Kolega Paprykarz ma racje.
Pływanie (start) na maxa na pewno stopi przełączniki. Łódka musi byc rozpędzana stopniowo aby śruba nie miała pełnego oporu.
Jezeli ktos ma pływać tylko na maxa to niech przerobi sobie silnik tylko na przełącznik plus grube kable bezpośrednio do aku. Nie kosztuje to krocie a mamy gwarancje że oryginalnemu zasilaniu nic sie nie stanie. Gdy już sie komuś takie rozwiazanie znudzi to wystarczy przełożyć to co sie wymontowało.

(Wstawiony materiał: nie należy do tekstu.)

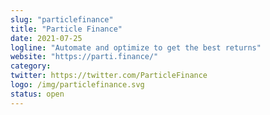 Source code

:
 ```yaml
---
slug: "particlefinance"
title: "Particle Finance"
date: 2021-07-25
logline: "Automate and optimize to get the best returns"
website: "https://parti.finance/"
category: 
twitter: https://twitter.com/ParticleFinance
logo: /img/particlefinance.svg
status: open
---
```


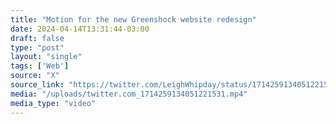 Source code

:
 ```yaml
---
title: "Motion for the new Greenshock website redesign"
date: 2024-04-14T13:31:44-03:00
draft: false
type: "post"
layout: "single"
tags: ['Web']
source: "X"
source_link: "https://twitter.com/LeighWhipday/status/1714259134051221531"
media: "/uploads/twitter.com_1714259134051221531.mp4"
media_type: "video"
---
```


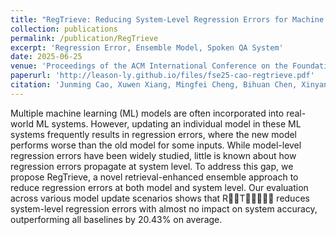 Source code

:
 ```yaml
---
title: "RegTrieve: Reducing System-Level Regression Errors for Machine Learning Systems via Retrieval-Enhanced Ensemble"
collection: publications
permalink: /publication/RegTrieve
excerpt: 'Regression Error, Ensemble Model, Spoken QA System'
date: 2025-06-25
venue: 'Proceedings of the ACM International Conference on the Foundations of Software Engineering (FSE ’25)'
paperurl: 'http://leason-ly.github.io/files/fse25-cao-regtrieve.pdf'
citation: 'Junming Cao, Xuwen Xiang, Mingfei Cheng, Bihuan Chen, Xinyan Wang, You Lu, Chaofeng Sha, Xiaofei Xie, and Xin Peng. 2025. RegTrieve: Reducing System-Level Regression Errors for Machine Learning Systems via Retrieval-Enhanced Ensemble. Proc. ACM Softw. Eng. 2, FSE, Article FSE088 (July 2025), 23 pages. https://doi.org/10.1145/3729358'
---
```


Multiple machine learning (ML) models are often incorporated into real-world ML systems. However, updating an individual model in these ML systems frequently results in regression errors, where the new model performs worse than the old model for some inputs. While model-level regression errors have been widely studied, little is known about how regression errors propagate at system level. To address this gap, we propose RegTrieve, a novel retrieval-enhanced ensemble approach to reduce regression errors at both model and system level. Our evaluation across various model update scenarios shows that R￿￿T￿￿￿￿￿ reduces system-level regression errors with almost no impact on system accuracy, outperforming all baselines by 20.43% on average. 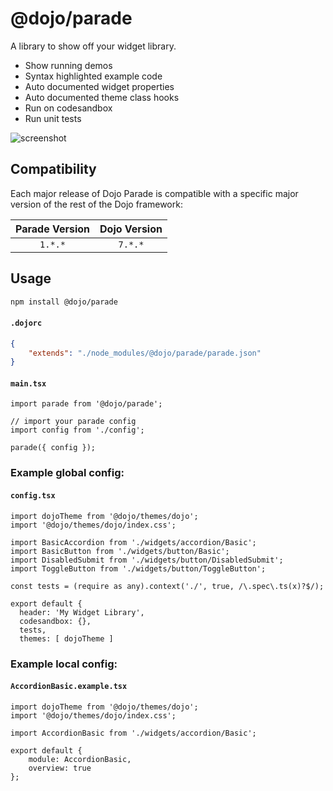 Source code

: # @dojo/parade

A library to show off your widget library.

-   Show running demos
-   Syntax highlighted example code
-   Auto documented widget properties
-   Auto documented theme class hooks
-   Run on codesandbox
-   Run unit tests

![screenshot](/screenshot.png?raw=true 'screenshot')

## Compatibility

Each major release of Dojo Parade is compatible with a specific major version of the rest of the Dojo framework:

| Parade Version | Dojo Version |
| :------------: | :----------: |
|    `1.*.*`     |   `7.*.*`    |

## Usage

```bash
npm install @dojo/parade
```

#### **`.dojorc`**

```json
{
	"extends": "./node_modules/@dojo/parade/parade.json"
}
```

#### **`main.tsx`**

```tsx
import parade from '@dojo/parade';

// import your parade config
import config from './config';

parade({ config });
```

### Example global config:

#### **`config.tsx`**

```tsx
import dojoTheme from '@dojo/themes/dojo';
import '@dojo/themes/dojo/index.css';

import BasicAccordion from './widgets/accordion/Basic';
import BasicButton from './widgets/button/Basic';
import DisabledSubmit from './widgets/button/DisabledSubmit';
import ToggleButton from './widgets/button/ToggleButton';

const tests = (require as any).context('./', true, /\.spec\.ts(x)?$/);

export default {
  header: 'My Widget Library',
  codesandbox: {},
  tests,
  themes: [ dojoTheme ]
```

### Example local config:

#### **`AccordionBasic.example.tsx`**

```tsx
import dojoTheme from '@dojo/themes/dojo';
import '@dojo/themes/dojo/index.css';

import AccordionBasic from './widgets/accordion/Basic';

export default {
	module: AccordionBasic,
	overview: true
};
```
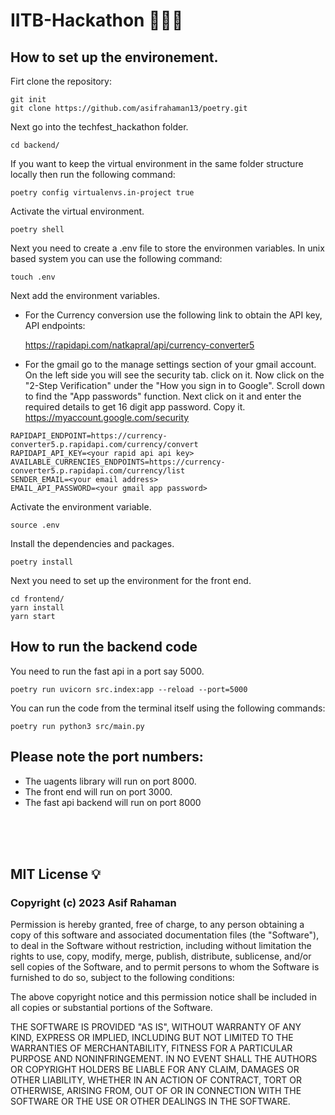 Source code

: # IITB-Hackathon 🧑🏼‍💻

## How to set up the environement.

Firt clone the repository:

```
git init
git clone https://github.com/asifrahaman13/poetry.git
```

Next go into the techfest_hackathon folder.

```
cd backend/
```

If you want to keep the virtual environment in the same folder structure locally then run the following command:

```
poetry config virtualenvs.in-project true
```

Activate the virtual environment.

```
poetry shell
```

Next you need to create a .env file to store the environmen variables. In unix based system you can use the following command:

```
touch .env
```

Next add the environment variables. 

- For the Currency conversion use the following link to obtain the API key, API endpoints:

  https://rapidapi.com/natkapral/api/currency-converter5

- For the gmail go to the manage settings section of your gmail account. On the left side you will see the security tab. click on it. Now click on the "2-Step   Verification" under the "How you sign in to Google". Scroll down to find the "App passwords" function. Next click on it and enter the required details to get 16 digit app password. Copy it.
  https://myaccount.google.com/security
  

```
RAPIDAPI_ENDPOINT=https://currency-converter5.p.rapidapi.com/currency/convert
RAPIDAPI_API_KEY=<your rapid api api key>
AVAILABLE_CURRENCIES_ENDPOINTS=https://currency-converter5.p.rapidapi.com/currency/list
SENDER_EMAIL=<your email address>
EMAIL_API_PASSWORD=<your gmail app password>
```

Activate the environment variable. 

```
source .env
```

Install the dependencies and packages.

```
poetry install
```

Next you need to set up the environment for the front end.

```
cd frontend/
yarn install 
yarn start
```

## How to run the backend code

You need to run the fast api in a port say 5000.

```
poetry run uvicorn src.index:app --reload --port=5000
```

You can run the code from the terminal itself using the following commands:

```
poetry run python3 src/main.py
```

## Please note the port numbers:
- The uagents library will run on port 8000.
- The front end will run on port 3000.
- The fast api backend will run on port 8000
<br/>
<br/>
<br/>

## MIT License 💡

### Copyright (c) 2023 Asif Rahaman

Permission is hereby granted, free of charge, to any person obtaining a copy of this software and associated documentation files (the "Software"), to deal in the Software without restriction, including without limitation the rights to use, copy, modify, merge, publish, distribute, sublicense, and/or sell copies of the Software, and to permit persons to whom the Software is furnished to do so, subject to the following conditions:

The above copyright notice and this permission notice shall be included in all copies or substantial portions of the Software.

THE SOFTWARE IS PROVIDED "AS IS", WITHOUT WARRANTY OF ANY KIND, EXPRESS OR IMPLIED, INCLUDING BUT NOT LIMITED TO THE WARRANTIES OF MERCHANTABILITY, FITNESS FOR A PARTICULAR PURPOSE AND NONINFRINGEMENT. IN NO EVENT SHALL THE AUTHORS OR COPYRIGHT HOLDERS BE LIABLE FOR ANY CLAIM, DAMAGES OR OTHER LIABILITY, WHETHER IN AN ACTION OF CONTRACT, TORT OR OTHERWISE, ARISING FROM, OUT OF OR IN CONNECTION WITH THE SOFTWARE OR THE USE OR OTHER DEALINGS IN THE SOFTWARE. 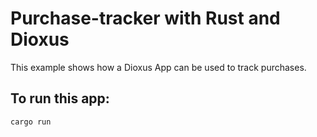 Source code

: # Purchase-tracker with Rust and Dioxus

This example shows how a Dioxus App can be used to track purchases.

## To run this app:

```
cargo run
```
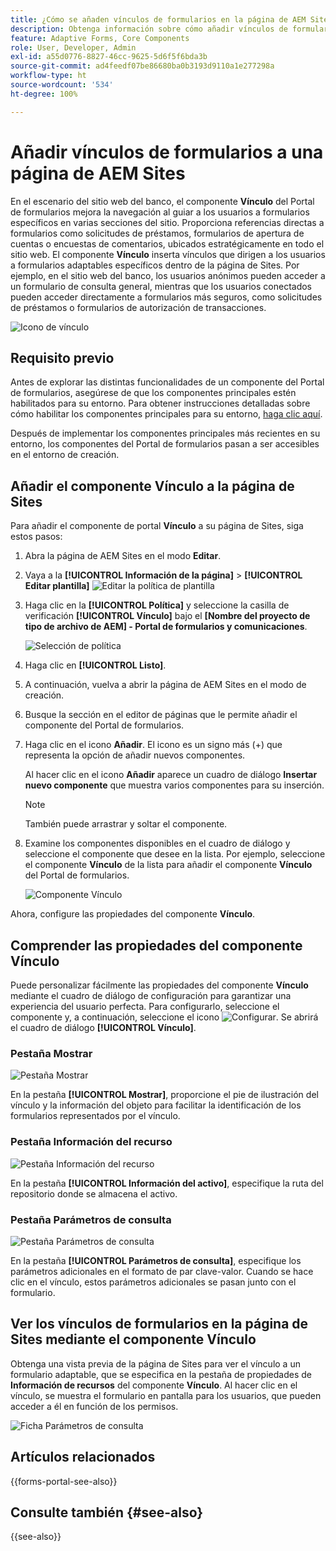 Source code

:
 ```yaml
---
title: ¿Cómo se añaden vínculos de formularios en la página de AEM Sites mediante el componente de vínculo del Portal de formularios?
description: Obtenga información sobre cómo añadir vínculos de formularios a la página de AEM Sites.
feature: Adaptive Forms, Core Components
role: User, Developer, Admin
exl-id: a55d0776-8827-46cc-9625-5d6f5f6bda3b
source-git-commit: ad4feedf07be86680ba0b3193d9110a1e277298a
workflow-type: ht
source-wordcount: '534'
ht-degree: 100%

---
```


# Añadir vínculos de formularios a una página de AEM Sites

En el escenario del sitio web del banco, el componente **Vínculo** del Portal de formularios mejora la navegación al guiar a los usuarios a formularios específicos en varias secciones del sitio. Proporciona referencias directas a formularios como solicitudes de préstamos, formularios de apertura de cuentas o encuestas de comentarios, ubicados estratégicamente en todo el sitio web. El componente **Vínculo** inserta vínculos que dirigen a los usuarios a formularios adaptables específicos dentro de la página de Sites. Por ejemplo, en el sitio web del banco, los usuarios anónimos pueden acceder a un formulario de consulta general, mientras que los usuarios conectados pueden acceder directamente a formularios más seguros, como solicitudes de préstamos o formularios de autorización de transacciones.

![Icono de vínculo](/help/forms/assets/link-forms.png)

## Requisito previo

Antes de explorar las distintas funcionalidades de un componente del Portal de formularios, asegúrese de que los componentes principales estén habilitados para su entorno. Para obtener instrucciones detalladas sobre cómo habilitar los componentes principales para su entorno, [haga clic aquí](/help/forms/enable-adaptive-forms-core-components.md).

Después de implementar los componentes principales más recientes en su entorno, los componentes del Portal de formularios pasan a ser accesibles en el entorno de creación.

## Añadir el componente Vínculo a la página de Sites

Para añadir el componente de portal **Vínculo** a su página de Sites, siga estos pasos:

1. Abra la página de AEM Sites en el modo **Editar**.
1. Vaya a la **[!UICONTROL Información de la página]** > **[!UICONTROL Editar plantilla]**
   ![Editar la política de plantilla](/help/forms/assets/save-form-as-draft-edit-template.png)

1. Haga clic en la **[!UICONTROL Política]** y seleccione la casilla de verificación **[!UICONTROL Vínculo]** bajo el **[Nombre del proyecto de tipo de archivo de AEM] - Portal de formularios y comunicaciones**.

   ![Selección de política](/help/forms/assets/add-link.png)

1. Haga clic en **[!UICONTROL Listo]**.
1. A continuación, vuelva a abrir la página de AEM Sites en el modo de creación.
1. Busque la sección en el editor de páginas que le permite añadir el componente del Portal de formularios.

1. Haga clic en el icono **Añadir**. El icono es un signo más (+) que representa la opción de añadir nuevos componentes.

   Al hacer clic en el icono **Añadir** aparece un cuadro de diálogo **Insertar nuevo componente** que muestra varios componentes para su inserción.

   >[!NOTE]
   >
   > También puede arrastrar y soltar el componente.

1. Examine los componentes disponibles en el cuadro de diálogo y seleccione el componente que desee en la lista. Por ejemplo, seleccione el componente **Vínculo** de la lista para añadir el componente **Vínculo** del Portal de formularios.

   ![Componente Vínculo](/help/forms/assets/add-link-in-sites.png)

Ahora, configure las propiedades del componente **Vínculo**.

## Comprender las propiedades del componente Vínculo

Puede personalizar fácilmente las propiedades del componente **Vínculo** mediante el cuadro de diálogo de configuración para garantizar una experiencia del usuario perfecta. Para configurarlo, seleccione el componente y, a continuación, seleccione el icono ![Configurar](assets/configure_icon.png). Se abrirá el cuadro de diálogo **[!UICONTROL Vínculo]**.

### Pestaña Mostrar

![Pestaña Mostrar](/help/forms/assets/link-asset-tab.png)

En la pestaña **[!UICONTROL Mostrar]**, proporcione el pie de ilustración del vínculo y la información del objeto para facilitar la identificación de los formularios representados por el vínculo.

### Pestaña Información del recurso

![Pestaña Información del recurso](/help/forms/assets/link-asset-info.png)

En la pestaña **[!UICONTROL Información del activo]**, especifique la ruta del repositorio donde se almacena el activo.

### Pestaña Parámetros de consulta

![Pestaña Parámetros de consulta](/help/forms/assets/link-query-tab.png)

En la pestaña **[!UICONTROL Parámetros de consulta]**, especifique los parámetros adicionales en el formato de par clave-valor. Cuando se hace clic en el vínculo, estos parámetros adicionales se pasan junto con el formulario.

## Ver los vínculos de formularios en la página de Sites mediante el componente Vínculo

Obtenga una vista previa de la página de Sites para ver el vínculo a un formulario adaptable, que se especifica en la pestaña de propiedades de **Información de recursos** del componente **Vínculo**. Al hacer clic en el vínculo, se muestra el formulario en pantalla para los usuarios, que pueden acceder a él en función de los permisos.

![Ficha Parámetros de consulta](/help/forms/assets/link-forms.png)

## Artículos relacionados

{{forms-portal-see-also}}

## Consulte también {#see-also}

{{see-also}}
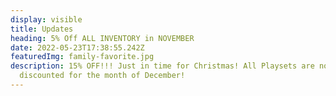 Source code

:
 ```yaml
---
display: visible
title: Updates
heading: 5% Off ALL INVENTORY in NOVEMBER
date: 2022-05-23T17:38:55.242Z
featuredImg: family-favorite.jpg
description: 15﻿% OFF!!! Just in time for Christmas! All Playsets are now
  discounted for the month of December!
---
```

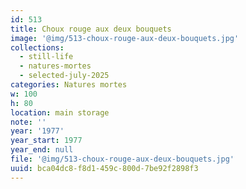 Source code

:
 ```yaml
---
id: 513
title: Choux rouge aux deux bouquets
image: '@img/513-choux-rouge-aux-deux-bouquets.jpg'
collections:
  - still-life
  - natures-mortes
  - selected-july-2025
categories: Natures mortes
w: 100
h: 80
location: main storage
note: ''
year: '1977'
year_start: 1977
year_end: null
file: '@img/513-choux-rouge-aux-deux-bouquets.jpg'
uuid: bca04dc8-f8d1-459c-800d-7be92f2898f3
---
```


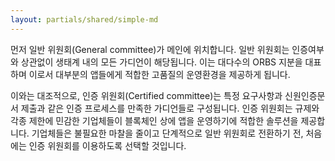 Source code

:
 ```yaml
---
layout: partials/shared/simple-md
---
```


먼저 일반 위원회(General committee)가 메인에 위치합니다. 일반 위원회는 인증여부와 상관없이 생태계 내의 모든 가디언이 해당됩니다. 이는 대다수의 ORBS 지분을 대표하며 이로서 대부분의 앱들에게 적합한 고품질의 운영환경을 제공하게 됩니다.

이와는 대조적으로, 인증 위원회(Certified committee)는 특정 요구사항과 신원인증문서 제출과 같은 인증 프로세스를 만족한 가디언들로 구성됩니다. 인증 위원회는 규제와 각종 제한에 민감한 기업체들이 블록체인 상에 앱을 운영하기에 적합한 솔루션을 제공합니다.  기업체들은 불필요한 마찰을 줄이고 단계적으로 일반 위원회로 전환하기 전, 처음에는 인증 위원회를 이용하도록 선택할 것입니다.
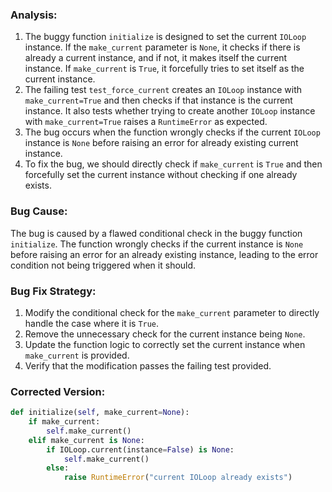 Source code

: ### Analysis:
1. The buggy function `initialize` is designed to set the current `IOLoop` instance. If the `make_current` parameter is `None`, it checks if there is already a current instance, and if not, it makes itself the current instance. If `make_current` is `True`, it forcefully tries to set itself as the current instance.
2. The failing test `test_force_current` creates an `IOLoop` instance with `make_current=True` and then checks if that instance is the current instance. It also tests whether trying to create another `IOLoop` instance with `make_current=True` raises a `RuntimeError` as expected.
3. The bug occurs when the function wrongly checks if the current `IOLoop` instance is `None` before raising an error for already existing current instance.
4. To fix the bug, we should directly check if `make_current` is `True` and then forcefully set the current instance without checking if one already exists.

### Bug Cause:
The bug is caused by a flawed conditional check in the buggy function `initialize`. The function wrongly checks if the current instance is `None` before raising an error for an already existing instance, leading to the error condition not being triggered when it should.

### Bug Fix Strategy:
1. Modify the conditional check for the `make_current` parameter to directly handle the case where it is `True`.
2. Remove the unnecessary check for the current instance being `None`.
3. Update the function logic to correctly set the current instance when `make_current` is provided.
4. Verify that the modification passes the failing test provided.

### Corrected Version:
```python
def initialize(self, make_current=None):
    if make_current:
        self.make_current()
    elif make_current is None:
        if IOLoop.current(instance=False) is None:
            self.make_current()
        else:
            raise RuntimeError("current IOLoop already exists")
``` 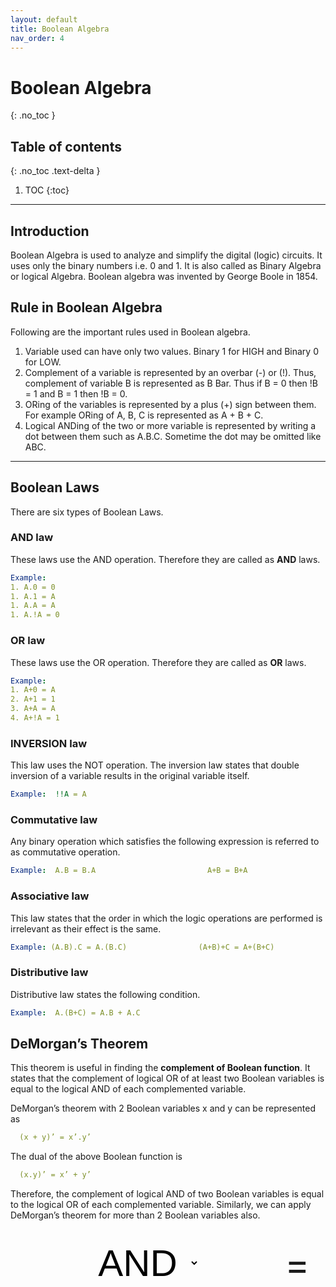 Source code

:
 ```yaml
---
layout: default
title: Boolean Algebra
nav_order: 4
---
```


# Boolean Algebra
{: .no_toc }


## Table of contents
{: .no_toc .text-delta }

1. TOC
{:toc}

---



## Introduction


Boolean Algebra is used to analyze and simplify the digital (logic) circuits. 
It uses only the binary numbers i.e. 0 and 1. 
It is also called as Binary Algebra or logical Algebra. 
Boolean algebra was invented by George Boole in 1854.



## Rule in Boolean Algebra
Following are the important rules used in Boolean algebra.

1. Variable used can have only two values. Binary 1 for HIGH and Binary 0 for LOW.
1. Complement of a variable is represented by an overbar (-) or (!). Thus, complement of variable B is represented as B Bar. Thus if B = 0 then !B  = 1 and B = 1 then !B  = 0.
1. ORing of the variables is represented by a plus (+) sign between them. For example ORing of A, B, C is represented as A + B + C.
1. Logical ANDing of the two or more variable is represented by writing a dot between them such as A.B.C. Sometime the dot may be omitted like ABC.
   
---

## Boolean Laws

There are six types of Boolean Laws.

### AND law

These laws use the AND operation. Therefore they are called as **AND** laws.
```yaml
Example:  
1. A.0 = 0
1. A.1 = A
1. A.A = A
1. A.!A = 0
```

### OR law

These laws use the OR operation. Therefore they are called as **OR** laws.
```yaml
Example:  
1. A+0 = A
2. A+1 = 1
3. A+A = A
4. A+!A = 1
```

### INVERSION law

This law uses the NOT operation. The inversion law states that double inversion of a variable results in the original variable itself.

```yaml
Example:  !!A = A
```




### Commutative law

Any binary operation which satisfies the following expression is referred to as commutative operation.
```yaml
Example:  A.B = B.A                         A+B = B+A
```


### Associative law

This law states that the order in which the logic operations are performed is irrelevant as their effect is the same.

```yaml
Example: (A.B).C = A.(B.C)                (A+B)+C = A+(B+C)
```

### Distributive law

Distributive law states the following condition.
```yaml
Example:  A.(B+C) = A.B + A.C

```


## DeMorgan’s Theorem
This theorem is useful in finding the **complement of Boolean function**. It states that the complement of logical OR of at least two Boolean variables is equal to the logical AND of each complemented variable.

DeMorgan’s theorem with 2 Boolean variables x and y can be represented as
```yaml
  (x + y)’ = x’.y’
```
The dual of the above Boolean function is
```yaml
  (x.y)’ = x’ + y’
```
Therefore, the complement of logical AND of two Boolean variables is equal to the logical OR of each complemented variable. Similarly, we can apply DeMorgan’s theorem for more than 2 Boolean variables also.


<div id="boolean">
<div id="0_bool" class="switch" onClick="toggle_switch(0);"></div> 
<select id="operator" onChange="show_result();">
<option value="AND">AND</option>
<option value="OR"> OR</option>
<option value="EOR">EOR</option>
<option value="NOT">NOT</option>
</select> 
<div id="1_bool" class="switch" onClick="toggle_switch(1);"></div> <div style="float: left; font-size: 60px; margin: 20px"> = </div> 
<div id="result" class="bulb"></div>
</div>

---


<style>
#boolean	{width: 585px; margin: auto;}
#too_big	{display: none; font-style: italic; clear: left}
#operator	{display: inline; width: 185px; float: left; background: transparent; border: 0; font-size: 60px; text-align: center; margin: 20px}
.bulb		{float: left; background-image:url(../assets/images/bulb_off.png); width: 60px; height: 100px; margin: 5px}
.switch		{float: left; background-image:url(../assets/images/switch_off.png); width: 87px; height: 90px; margin: 10px 5px 0px 5px}
@media screen and (max-width: 600px) {
	#boolean	{display: none}
	#too_big	{display: block}
}
</style>
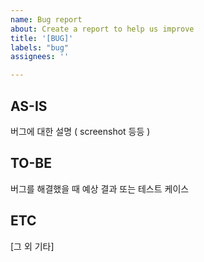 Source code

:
 ```yaml
---
name: Bug report
about: Create a report to help us improve
title: '[BUG]'
labels: "bug"
assignees: ''

---
```



## AS-IS
버그에 대한 설명 ( screenshot 등등 )


## TO-BE
버그를 해결했을 때 예상 결과 또는 테스트 케이스


## ETC
[그 외 기타]
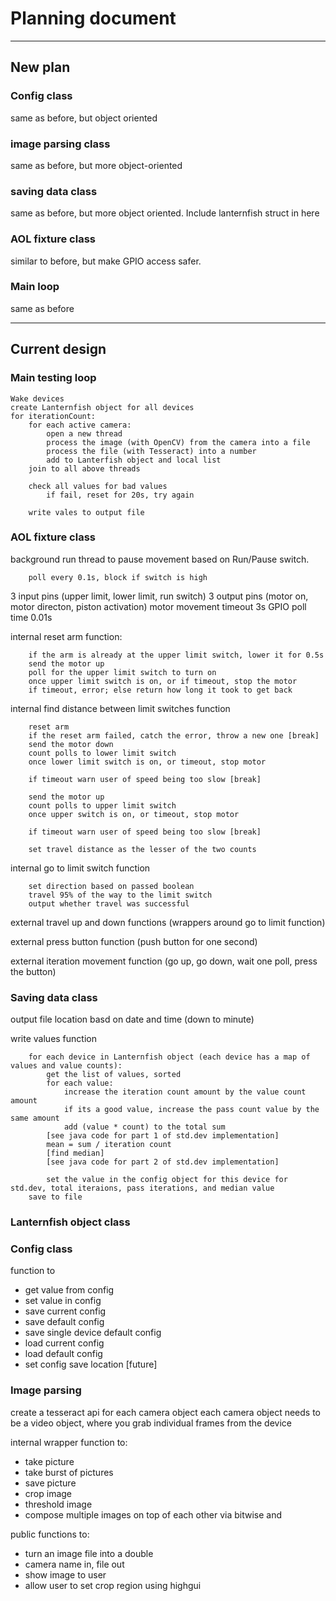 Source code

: # Planning document
--- 
## New plan

### Config class
same as before, but object oriented

### image parsing class
same as before, but more object-oriented

### saving data class
same as before, but more object oriented. Include lanternfish struct in here

### AOL fixture class
similar to before, but make GPIO access safer. 

### Main loop
same as before

--- 
## Current design

### Main testing loop

```
Wake devices
create Lanternfish object for all devices
for iterationCount:
    for each active camera:
        open a new thread
        process the image (with OpenCV) from the camera into a file
        process the file (with Tesseract) into a number
        add to Lanterfish object and local list
    join to all above threads

    check all values for bad values
        if fail, reset for 20s, try again
    
    write vales to output file
```

### AOL fixture class

background run thread to pause movement based on Run/Pause switch.
```
    poll every 0.1s, block if switch is high
```

3 input pins (upper limit, lower limit, run switch)
3 output pins (motor on, motor directon, piston activation)
motor movement timeout 3s
GPIO poll time 0.01s

internal reset arm function:
```
    if the arm is already at the upper limit switch, lower it for 0.5s
    send the motor up
    poll for the upper limit switch to turn on
    once upper limit switch is on, or if timeout, stop the motor
    if timeout, error; else return how long it took to get back
```

internal find distance between limit switches function
```
    reset arm
    if the reset arm failed, catch the error, throw a new one [break]
    send the motor down
    count polls to lower limit switch
    once lower limit switch is on, or timeout, stop motor

    if timeout warn user of speed being too slow [break]

    send the motor up
    count polls to upper limit switch
    once upper switch is on, or timeout, stop motor
    
    if timeout warn user of speed being too slow [break]

    set travel distance as the lesser of the two counts
```

internal go to limit switch function
```
    set direction based on passed boolean
    travel 95% of the way to the limit switch
    output whether travel was successful
```

external travel up and down functions (wrappers around go to limit function)

external press button function (push button for one second)

external iteration movement function (go up, go down, wait one poll, press the button)

### Saving data class

output file location basd on date and time (down to minute)

write values function
```
    for each device in Lanternfish object (each device has a map of values and value counts):
        get the list of values, sorted
        for each value:
            increase the iteration count amount by the value count amount
            if its a good value, increase the pass count value by the same amount
            add (value * count) to the total sum
        [see java code for part 1 of std.dev implementation]
        mean = sum / iteration count
        [find median]
        [see java code for part 2 of std.dev implementation]

        set the value in the config object for this device for std.dev, total iteraions, pass iterations, and median value
    save to file
```

### Lanternfish object class

### Config class

function to 
- get value from config
- set value in config
- save current config
- save default config
- save single device default config
- load current config
- load default config
- set config save location [future]

### Image parsing

create a tesseract api for each camera object
each camera object needs to be a video object, where you grab individual frames from the device

internal wrapper function to:
- take picture
- take burst of pictures
- save picture
- crop image
- threshold image
- compose multiple images on top of each other via bitwise and

public functions to:
- turn an image file into a double
- camera name in, file out
- show image to user
- allow user to set crop region using highgui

Ogólnie dla mnie pływanie na maxa jest bez sensu, chyba ze dotyczy tylko dopłynięcia, powrotu czy sytuacji awaryjnej. Wiele silników, nie tylko elektrycznych płynąc na tzw. "max" mieli tylko wodę nie dając efektu szybszego płynięcia. Jedynie zamontowanie większej śruby (np. tzw. Kipawa) jest szansa na poprawę wydajności w prędkości. Gorzej tylko jak to zniesie oryginal zasilanie silnika. Gdy jest przerobione to jedynie silnik można przegrzać lub ... sfurać w ostateczności.
Tak że decydujcie co kto chce mieć i z czym ryzykować.
Pzdr.
P.S.
Aaaaaaaa. I dużeeeeee akumulatory sobie zakupcie bo prąd bedzie uciekał z nich jak kilwater za Waszą łódką.